A consequência da ausência de cadeia de custódia não é a redução do valor probatório. É a impossibilidade de uso. O problema não está na fase de valoração — está na admissibilidade. O dado sem cadeia de custódia não é prova fraca. É dado que não reúne condições mínimas para ingressar no processo como prova válida.

O STJ já reconheceu essa distinção. No AgRg no HC 738.418/SP, julgado pela 6ª Turma em março de 2025, a Corte afirmou que a ausência de cadeia de custódia na prova digital inviabiliza qualquer teste de confiabilidade — e que a consequência é a exclusão, não a redução de peso. A prova se torna imprestável.

O que o STF reconheceu

O Ministro Zanin partiu de uma constatação factual: todos os depoimentos mencionados na sentença, todas as provas documentais produzidas nas fases inquisitorial e processual, decorreram da busca e apreensão realizada em 2 de setembro de 2016. O único ato anterior — a prisão em flagrante do vereador Ozéias — não foi suficiente para elucidar o modus operandi do alegado esquema, identificar todos os envolvidos e o montante supostamente desviado.

A conclusão foi direta: a investigação que culminou na condenação de Garotinho possui a mesma origem ilícita já reconhecida pela Segunda Turma do STF no ARE 1.343.875/RJ. O que veio depois da busca e apreensão viciada não tem vida independente.
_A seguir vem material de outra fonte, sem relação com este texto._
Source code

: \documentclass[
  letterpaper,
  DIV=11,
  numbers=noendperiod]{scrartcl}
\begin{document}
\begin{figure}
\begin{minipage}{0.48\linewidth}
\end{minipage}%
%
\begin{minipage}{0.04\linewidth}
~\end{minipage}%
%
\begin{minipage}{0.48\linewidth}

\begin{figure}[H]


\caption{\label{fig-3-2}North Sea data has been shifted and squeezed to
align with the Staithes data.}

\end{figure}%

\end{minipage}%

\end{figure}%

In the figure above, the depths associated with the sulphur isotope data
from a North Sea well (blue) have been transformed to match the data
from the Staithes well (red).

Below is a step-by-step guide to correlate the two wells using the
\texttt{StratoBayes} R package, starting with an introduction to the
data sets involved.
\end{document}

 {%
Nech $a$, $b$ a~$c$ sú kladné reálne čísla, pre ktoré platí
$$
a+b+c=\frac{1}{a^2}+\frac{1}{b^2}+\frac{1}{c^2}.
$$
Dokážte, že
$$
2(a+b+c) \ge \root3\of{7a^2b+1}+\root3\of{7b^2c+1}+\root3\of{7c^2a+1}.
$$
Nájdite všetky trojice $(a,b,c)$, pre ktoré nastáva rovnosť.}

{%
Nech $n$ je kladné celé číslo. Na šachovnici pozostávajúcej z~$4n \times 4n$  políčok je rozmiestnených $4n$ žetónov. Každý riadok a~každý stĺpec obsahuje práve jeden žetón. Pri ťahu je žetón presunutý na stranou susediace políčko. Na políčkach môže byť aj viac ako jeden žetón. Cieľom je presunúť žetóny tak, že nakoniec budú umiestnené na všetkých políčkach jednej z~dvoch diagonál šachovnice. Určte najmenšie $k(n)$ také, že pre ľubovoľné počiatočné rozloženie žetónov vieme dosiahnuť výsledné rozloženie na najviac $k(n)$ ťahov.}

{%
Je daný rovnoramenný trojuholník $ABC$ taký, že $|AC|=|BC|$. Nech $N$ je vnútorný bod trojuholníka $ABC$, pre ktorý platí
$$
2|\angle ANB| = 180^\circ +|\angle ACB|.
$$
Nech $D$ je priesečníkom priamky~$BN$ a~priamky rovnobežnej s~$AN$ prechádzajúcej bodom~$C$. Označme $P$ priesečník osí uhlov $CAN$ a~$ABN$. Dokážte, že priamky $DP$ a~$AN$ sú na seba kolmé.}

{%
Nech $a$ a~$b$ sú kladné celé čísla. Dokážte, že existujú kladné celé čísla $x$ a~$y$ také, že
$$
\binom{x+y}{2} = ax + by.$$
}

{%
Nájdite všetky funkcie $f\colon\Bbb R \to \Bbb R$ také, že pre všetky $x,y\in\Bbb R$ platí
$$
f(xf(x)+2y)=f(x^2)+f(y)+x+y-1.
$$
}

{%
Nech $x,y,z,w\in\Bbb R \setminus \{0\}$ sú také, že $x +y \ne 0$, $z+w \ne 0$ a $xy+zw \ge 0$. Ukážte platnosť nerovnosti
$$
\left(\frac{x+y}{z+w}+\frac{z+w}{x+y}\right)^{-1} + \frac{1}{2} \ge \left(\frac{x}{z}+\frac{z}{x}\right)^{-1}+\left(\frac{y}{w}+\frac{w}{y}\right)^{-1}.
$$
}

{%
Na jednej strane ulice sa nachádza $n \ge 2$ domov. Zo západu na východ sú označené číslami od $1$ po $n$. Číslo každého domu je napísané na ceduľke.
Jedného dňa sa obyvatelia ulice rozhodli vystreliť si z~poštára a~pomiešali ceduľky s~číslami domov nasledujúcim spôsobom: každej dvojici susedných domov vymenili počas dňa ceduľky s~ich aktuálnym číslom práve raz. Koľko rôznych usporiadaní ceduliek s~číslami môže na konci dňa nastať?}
A condenação foi anulada.

O §1.º do art. 157 do CPP estabelece que são inadmissíveis as provas derivadas das ilícitas, salvo quando demonstrado que poderiam ter sido obtidas por fonte independente. No caso, não havia fonte independente: a prova que se pretendia autônoma nasceu da mesma busca e apreensão comprometida desde a origem.

Lições que podemos extrair do caso “Operação Chequinho”

A decisão do STF não é sobre Garotinho. É sobre o que o Estado pode afirmar a partir de provas digitais obtidas sem controle metodológico.

Se dados digitais podem ser extraídos por pendrive, sem registro de integridade, sem perícia, sem documentação da cadeia desde a origem — e se essa extração é suficiente para sustentar uma condenação a quase 14 anos —, então qualquer pessoa investigada com esse tipo de prova está vulnerável ao que o dado parece ser, não ao que ele é.

O processo penal não pode ser regido por aparências. A prova precisa sobreviver à pergunta: como você chegou até aqui? Sem cadeia de custódia, essa pergunta não tem resposta. Se isso não estiver corretamente documentado, a prova é imprestável.